Continuant d'explorer la filmographie de Jacques Demy, je me plonge avec délice en ce début d'année dans le remarquable Une chambre en ville.
Le film est exceptionnel à plus d'un titre. Il constitue d'abord un des plus anciens projets de Demy (1963), qui faillit le réaliser en 1975 avec Deneuve et Depardieu. Il est ensuite, avec Lola, LE film de Demy sur sa ville, Nantes, qui en constitue le décors naturel. Il est enfin un nouveau pari complètement fou qui rappelle Les Parapluies de Cherbourg : complètement chanté, avec des couleurs absolument extraordinaires et une histoire digne des grands opéras.

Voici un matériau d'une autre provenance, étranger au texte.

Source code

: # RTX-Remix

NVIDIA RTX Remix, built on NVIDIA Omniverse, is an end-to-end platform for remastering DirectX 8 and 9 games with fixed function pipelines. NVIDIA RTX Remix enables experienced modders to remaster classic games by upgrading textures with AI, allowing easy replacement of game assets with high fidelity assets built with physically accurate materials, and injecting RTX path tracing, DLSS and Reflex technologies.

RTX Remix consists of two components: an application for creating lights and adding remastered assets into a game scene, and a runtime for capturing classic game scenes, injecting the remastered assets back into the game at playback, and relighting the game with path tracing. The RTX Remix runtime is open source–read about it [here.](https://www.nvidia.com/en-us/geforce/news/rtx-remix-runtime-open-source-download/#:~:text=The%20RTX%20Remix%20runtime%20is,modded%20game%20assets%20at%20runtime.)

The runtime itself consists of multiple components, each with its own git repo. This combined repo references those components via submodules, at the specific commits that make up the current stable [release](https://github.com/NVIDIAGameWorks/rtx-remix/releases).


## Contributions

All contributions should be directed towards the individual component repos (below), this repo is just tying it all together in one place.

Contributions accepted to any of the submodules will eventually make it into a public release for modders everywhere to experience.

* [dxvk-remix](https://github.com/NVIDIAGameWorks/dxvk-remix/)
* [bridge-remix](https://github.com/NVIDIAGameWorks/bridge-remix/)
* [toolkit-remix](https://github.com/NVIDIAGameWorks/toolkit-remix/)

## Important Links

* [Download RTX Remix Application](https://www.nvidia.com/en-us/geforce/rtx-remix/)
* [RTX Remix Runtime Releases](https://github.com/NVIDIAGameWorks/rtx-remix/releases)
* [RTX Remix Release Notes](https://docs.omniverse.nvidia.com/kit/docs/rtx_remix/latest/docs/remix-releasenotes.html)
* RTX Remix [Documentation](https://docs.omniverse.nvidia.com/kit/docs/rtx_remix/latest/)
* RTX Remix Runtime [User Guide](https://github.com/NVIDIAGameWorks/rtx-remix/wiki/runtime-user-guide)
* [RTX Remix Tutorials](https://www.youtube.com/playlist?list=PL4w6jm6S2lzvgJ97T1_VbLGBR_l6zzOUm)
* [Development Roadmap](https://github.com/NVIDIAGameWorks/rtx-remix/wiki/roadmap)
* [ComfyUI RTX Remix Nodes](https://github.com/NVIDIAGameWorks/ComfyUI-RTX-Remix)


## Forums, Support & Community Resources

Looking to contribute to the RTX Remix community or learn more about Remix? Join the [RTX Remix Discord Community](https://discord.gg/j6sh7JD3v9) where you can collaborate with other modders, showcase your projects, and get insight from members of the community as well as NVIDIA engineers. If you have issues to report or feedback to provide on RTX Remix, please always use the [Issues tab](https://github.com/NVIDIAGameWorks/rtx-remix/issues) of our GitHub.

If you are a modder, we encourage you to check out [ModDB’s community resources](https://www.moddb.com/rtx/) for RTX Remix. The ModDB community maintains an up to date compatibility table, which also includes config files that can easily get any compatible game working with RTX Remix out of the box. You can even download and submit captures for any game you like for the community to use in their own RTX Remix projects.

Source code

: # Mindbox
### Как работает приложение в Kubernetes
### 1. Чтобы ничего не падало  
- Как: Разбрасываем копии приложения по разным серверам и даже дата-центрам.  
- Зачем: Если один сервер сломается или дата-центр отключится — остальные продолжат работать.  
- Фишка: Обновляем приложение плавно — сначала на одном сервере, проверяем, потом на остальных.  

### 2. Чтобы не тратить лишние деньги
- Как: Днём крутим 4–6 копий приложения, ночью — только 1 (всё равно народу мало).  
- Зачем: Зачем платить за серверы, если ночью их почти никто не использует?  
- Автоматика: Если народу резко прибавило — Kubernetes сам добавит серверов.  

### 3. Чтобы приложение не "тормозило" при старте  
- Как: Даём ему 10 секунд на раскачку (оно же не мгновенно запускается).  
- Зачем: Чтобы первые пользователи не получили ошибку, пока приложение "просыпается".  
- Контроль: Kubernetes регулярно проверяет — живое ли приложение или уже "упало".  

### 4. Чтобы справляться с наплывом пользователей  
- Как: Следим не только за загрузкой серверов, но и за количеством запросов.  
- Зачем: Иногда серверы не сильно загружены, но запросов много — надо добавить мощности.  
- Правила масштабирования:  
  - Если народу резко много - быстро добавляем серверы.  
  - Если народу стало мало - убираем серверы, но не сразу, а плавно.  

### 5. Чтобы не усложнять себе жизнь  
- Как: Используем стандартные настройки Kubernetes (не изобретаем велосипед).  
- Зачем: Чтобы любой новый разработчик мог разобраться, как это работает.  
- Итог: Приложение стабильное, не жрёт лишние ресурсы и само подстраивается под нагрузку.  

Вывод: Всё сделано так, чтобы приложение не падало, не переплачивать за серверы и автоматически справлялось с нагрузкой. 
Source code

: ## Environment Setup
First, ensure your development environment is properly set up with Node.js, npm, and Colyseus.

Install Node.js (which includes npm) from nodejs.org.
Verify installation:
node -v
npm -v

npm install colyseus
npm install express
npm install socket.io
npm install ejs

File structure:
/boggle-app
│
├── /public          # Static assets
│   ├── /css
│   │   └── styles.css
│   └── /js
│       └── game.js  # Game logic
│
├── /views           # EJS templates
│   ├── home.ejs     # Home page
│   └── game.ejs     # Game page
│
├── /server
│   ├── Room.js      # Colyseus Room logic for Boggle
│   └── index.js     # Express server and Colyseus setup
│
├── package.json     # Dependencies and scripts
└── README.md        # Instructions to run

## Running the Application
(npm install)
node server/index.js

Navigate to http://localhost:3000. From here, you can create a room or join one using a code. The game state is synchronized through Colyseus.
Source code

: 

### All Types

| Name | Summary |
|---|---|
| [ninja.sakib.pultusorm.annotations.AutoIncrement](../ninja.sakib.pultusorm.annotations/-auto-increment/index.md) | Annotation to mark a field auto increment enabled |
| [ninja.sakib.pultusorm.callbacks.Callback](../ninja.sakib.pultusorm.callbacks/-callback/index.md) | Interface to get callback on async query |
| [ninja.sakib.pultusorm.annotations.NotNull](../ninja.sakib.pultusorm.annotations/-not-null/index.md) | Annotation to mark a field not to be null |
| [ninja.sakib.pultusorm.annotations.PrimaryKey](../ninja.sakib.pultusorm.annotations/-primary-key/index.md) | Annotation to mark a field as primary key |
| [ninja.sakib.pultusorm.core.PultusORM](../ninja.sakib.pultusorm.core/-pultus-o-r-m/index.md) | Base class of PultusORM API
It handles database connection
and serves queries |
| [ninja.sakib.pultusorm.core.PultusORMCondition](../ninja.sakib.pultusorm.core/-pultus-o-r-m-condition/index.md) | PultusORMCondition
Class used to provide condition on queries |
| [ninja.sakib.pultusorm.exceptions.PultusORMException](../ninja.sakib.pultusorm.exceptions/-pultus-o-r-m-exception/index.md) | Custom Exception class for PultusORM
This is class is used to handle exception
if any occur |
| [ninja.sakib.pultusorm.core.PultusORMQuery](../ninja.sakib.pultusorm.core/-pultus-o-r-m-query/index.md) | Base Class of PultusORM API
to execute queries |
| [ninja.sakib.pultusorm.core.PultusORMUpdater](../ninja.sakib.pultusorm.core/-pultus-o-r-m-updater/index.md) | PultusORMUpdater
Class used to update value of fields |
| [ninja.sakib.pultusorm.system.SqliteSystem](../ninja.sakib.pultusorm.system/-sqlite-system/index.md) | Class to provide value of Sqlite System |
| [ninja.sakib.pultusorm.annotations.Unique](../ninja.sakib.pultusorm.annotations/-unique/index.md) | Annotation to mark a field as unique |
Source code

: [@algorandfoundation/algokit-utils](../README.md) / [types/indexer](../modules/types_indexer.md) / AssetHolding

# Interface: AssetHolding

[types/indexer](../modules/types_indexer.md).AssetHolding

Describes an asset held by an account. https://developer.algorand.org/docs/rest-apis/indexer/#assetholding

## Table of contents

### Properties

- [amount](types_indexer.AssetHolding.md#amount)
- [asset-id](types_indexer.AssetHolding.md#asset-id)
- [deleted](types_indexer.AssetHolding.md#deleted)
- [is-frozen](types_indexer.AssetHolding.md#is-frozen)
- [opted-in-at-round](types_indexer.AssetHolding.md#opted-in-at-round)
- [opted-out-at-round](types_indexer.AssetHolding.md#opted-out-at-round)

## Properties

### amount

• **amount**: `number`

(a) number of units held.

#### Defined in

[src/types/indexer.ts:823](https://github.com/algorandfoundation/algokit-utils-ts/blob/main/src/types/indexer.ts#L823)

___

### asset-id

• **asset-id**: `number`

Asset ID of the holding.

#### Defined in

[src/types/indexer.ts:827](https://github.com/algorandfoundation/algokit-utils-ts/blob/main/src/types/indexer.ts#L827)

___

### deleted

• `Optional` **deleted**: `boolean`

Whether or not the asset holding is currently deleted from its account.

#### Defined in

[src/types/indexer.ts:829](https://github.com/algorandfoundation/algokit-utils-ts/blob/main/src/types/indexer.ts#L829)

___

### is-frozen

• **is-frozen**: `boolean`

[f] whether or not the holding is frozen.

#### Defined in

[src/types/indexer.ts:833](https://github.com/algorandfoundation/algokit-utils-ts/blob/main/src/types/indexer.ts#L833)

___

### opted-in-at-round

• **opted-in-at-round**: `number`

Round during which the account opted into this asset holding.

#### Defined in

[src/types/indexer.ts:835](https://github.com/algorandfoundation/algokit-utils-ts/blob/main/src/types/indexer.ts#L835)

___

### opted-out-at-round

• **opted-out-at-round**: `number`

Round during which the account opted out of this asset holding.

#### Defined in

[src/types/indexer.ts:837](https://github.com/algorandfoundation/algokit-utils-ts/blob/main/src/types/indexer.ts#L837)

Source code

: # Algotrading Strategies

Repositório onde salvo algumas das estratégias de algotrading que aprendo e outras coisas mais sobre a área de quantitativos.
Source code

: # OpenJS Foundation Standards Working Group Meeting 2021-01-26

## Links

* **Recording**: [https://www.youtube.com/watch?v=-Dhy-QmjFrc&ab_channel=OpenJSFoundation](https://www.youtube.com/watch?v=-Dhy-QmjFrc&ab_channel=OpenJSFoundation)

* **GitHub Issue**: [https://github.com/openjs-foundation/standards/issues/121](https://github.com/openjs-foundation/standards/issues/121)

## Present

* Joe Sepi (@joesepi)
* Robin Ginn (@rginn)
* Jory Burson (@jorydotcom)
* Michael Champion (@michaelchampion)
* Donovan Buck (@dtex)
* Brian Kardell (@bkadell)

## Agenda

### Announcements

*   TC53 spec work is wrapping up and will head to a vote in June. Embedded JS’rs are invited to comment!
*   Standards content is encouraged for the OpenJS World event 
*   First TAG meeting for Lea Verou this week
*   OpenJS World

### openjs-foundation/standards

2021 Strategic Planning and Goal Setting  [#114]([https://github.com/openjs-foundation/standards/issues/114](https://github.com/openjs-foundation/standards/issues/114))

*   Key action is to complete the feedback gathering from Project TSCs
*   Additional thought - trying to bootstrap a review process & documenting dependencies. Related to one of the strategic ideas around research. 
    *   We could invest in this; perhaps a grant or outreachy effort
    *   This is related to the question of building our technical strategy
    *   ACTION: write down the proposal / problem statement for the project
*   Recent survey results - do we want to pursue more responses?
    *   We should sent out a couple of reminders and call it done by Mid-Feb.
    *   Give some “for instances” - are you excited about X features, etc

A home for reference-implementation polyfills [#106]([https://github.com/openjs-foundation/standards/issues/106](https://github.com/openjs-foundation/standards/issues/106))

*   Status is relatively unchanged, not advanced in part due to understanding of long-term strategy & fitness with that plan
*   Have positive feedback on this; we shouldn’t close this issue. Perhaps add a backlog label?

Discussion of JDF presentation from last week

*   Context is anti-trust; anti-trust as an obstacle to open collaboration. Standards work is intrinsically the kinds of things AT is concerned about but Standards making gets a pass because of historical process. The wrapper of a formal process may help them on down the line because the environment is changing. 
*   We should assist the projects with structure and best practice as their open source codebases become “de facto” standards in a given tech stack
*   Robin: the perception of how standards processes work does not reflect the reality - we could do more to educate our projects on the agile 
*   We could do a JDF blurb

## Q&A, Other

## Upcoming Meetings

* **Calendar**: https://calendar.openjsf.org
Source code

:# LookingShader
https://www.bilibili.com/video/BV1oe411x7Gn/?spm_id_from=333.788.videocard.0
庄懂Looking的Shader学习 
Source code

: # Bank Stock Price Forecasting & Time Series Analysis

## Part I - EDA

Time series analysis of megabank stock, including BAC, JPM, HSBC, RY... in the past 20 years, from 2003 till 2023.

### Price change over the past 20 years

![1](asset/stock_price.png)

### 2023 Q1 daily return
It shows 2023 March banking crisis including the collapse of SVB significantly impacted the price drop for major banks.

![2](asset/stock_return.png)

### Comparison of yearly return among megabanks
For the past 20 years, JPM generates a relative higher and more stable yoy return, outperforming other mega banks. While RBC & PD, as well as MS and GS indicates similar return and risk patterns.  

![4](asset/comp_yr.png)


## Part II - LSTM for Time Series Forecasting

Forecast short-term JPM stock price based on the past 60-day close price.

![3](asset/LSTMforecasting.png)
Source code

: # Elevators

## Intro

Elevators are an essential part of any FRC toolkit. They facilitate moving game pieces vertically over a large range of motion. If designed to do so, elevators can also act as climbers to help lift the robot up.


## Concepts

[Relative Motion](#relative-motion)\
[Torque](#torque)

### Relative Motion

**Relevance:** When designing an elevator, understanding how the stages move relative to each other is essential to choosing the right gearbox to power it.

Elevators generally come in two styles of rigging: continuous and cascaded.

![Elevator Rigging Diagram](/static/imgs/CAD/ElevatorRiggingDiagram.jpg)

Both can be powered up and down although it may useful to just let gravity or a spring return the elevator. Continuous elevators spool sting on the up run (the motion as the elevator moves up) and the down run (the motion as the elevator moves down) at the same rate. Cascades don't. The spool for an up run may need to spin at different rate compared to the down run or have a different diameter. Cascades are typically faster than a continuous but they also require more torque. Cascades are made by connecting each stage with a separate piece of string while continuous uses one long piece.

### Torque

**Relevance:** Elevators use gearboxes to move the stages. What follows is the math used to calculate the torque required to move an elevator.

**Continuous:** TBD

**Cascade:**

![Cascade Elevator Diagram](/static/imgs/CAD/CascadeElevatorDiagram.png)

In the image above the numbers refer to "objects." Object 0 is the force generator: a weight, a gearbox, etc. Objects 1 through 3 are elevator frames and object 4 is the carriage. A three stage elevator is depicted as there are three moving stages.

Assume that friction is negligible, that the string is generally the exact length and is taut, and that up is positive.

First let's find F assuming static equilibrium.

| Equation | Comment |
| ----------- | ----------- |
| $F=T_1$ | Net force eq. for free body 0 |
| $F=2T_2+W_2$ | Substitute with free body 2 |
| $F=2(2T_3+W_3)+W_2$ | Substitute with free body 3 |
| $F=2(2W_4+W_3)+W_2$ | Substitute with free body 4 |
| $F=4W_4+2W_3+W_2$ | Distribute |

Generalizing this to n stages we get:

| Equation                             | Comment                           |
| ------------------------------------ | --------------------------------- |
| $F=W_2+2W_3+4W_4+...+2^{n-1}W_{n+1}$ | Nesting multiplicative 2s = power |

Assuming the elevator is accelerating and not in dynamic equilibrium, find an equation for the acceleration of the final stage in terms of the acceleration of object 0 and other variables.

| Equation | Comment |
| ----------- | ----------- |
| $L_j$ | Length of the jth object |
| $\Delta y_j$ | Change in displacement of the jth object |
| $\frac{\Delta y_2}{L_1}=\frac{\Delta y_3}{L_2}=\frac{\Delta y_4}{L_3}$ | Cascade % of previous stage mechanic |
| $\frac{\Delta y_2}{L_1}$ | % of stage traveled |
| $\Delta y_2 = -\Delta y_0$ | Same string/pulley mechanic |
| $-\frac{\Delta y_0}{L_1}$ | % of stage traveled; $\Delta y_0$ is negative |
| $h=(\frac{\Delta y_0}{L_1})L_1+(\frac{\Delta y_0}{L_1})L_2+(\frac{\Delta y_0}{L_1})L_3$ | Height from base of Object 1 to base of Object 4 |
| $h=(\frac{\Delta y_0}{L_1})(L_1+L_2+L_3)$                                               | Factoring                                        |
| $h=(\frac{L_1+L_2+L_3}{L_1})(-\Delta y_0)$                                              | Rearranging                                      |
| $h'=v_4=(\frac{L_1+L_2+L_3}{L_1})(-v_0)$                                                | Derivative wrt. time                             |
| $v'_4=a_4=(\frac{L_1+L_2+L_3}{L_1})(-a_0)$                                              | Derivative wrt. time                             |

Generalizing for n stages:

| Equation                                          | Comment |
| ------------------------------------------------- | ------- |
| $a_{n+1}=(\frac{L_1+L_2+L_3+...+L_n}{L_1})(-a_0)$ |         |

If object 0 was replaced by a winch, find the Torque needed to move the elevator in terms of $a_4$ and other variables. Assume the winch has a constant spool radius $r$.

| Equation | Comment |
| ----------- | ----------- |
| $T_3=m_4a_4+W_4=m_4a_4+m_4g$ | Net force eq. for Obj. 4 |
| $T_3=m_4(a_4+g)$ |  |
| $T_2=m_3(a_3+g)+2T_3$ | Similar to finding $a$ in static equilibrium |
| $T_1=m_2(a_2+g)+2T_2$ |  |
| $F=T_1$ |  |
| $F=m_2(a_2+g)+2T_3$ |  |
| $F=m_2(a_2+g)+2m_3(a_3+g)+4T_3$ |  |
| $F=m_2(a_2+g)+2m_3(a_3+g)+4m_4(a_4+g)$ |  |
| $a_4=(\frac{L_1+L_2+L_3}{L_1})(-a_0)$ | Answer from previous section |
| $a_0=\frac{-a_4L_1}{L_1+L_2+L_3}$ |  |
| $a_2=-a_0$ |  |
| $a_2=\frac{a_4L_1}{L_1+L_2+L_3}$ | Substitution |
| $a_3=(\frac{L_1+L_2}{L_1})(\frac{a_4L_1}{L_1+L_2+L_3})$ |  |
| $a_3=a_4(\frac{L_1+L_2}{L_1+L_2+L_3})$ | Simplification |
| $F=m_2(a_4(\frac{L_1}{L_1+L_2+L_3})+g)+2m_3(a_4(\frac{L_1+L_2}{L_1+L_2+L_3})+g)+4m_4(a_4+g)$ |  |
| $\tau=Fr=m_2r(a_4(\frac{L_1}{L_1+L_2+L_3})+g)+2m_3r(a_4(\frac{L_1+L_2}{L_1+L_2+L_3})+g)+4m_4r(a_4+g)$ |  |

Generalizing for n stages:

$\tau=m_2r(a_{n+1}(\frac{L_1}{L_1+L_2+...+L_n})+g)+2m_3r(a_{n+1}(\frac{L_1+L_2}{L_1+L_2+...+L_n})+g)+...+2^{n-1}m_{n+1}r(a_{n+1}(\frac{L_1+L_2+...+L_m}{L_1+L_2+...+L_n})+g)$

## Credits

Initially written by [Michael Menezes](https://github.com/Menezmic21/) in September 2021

On ne peut qu'être fasciné par l'audace de Demy qui met dans la bouche de Danièle Darrieux les phrases chantées "Tu me prends pour une conne" ou "J'emmerde les bourgeois", dans celle de Piccoli affublé de cheveux roux et d'un costume vert Babar "Tu es ma petite pute", dans celle de Dominique Sanda lui répondant "Salaud, ordure, SS" et dans celle de Richard Berry répliquant à la grande Darrieux "J'en ai rien à foutre".
Ce qui surprend, comme toujours chez Demy, c'est que le résultat de ces visions de coloriste, de metteur en scène et de musicien ne sont jamais mièvres, alors que chez n'importe qui d'autre, elle le seraient. Sûrement cela vient-il de ce mélange constant de trivialité / perversité / romantisme / sentiments que Demy distille dans ces films, associé à un montage très nerveux.
Dominique Sanda est nue sous sa robe, le spectre de l'inceste envahit Peau d'âne, les 2 héros s'ignorent dans une dernière scène terrible : rien n'est rose, le noir rôde.
En 1982, la sortie du film causa une sorte de bataille d'Hernani, 80 critiques de grands journaux se liguant pour se payer une tribune dans le Monde incitant les Français à aller voir le film : « Le film à voir aujourd'hui, c'est Une chambre en ville » (sous-entendu plutôt que L'As des As) et Belmondo y répondant avec une vindicte qui ne l'honore pas dans "Une lettre ouverte aux coupeurs de têtes".
Le film prête enfin à toute une interprétation sociologique (il se passe durant les grandes grèves ayant secoué les chantiers navals de Nantes en 1955) assez inhabituelle chez Demy : l'ouvrier, le "métallo" y est écrasé par le patron, mais en plus il est interdit d'amour (et de sexe) avec la bourgeoise.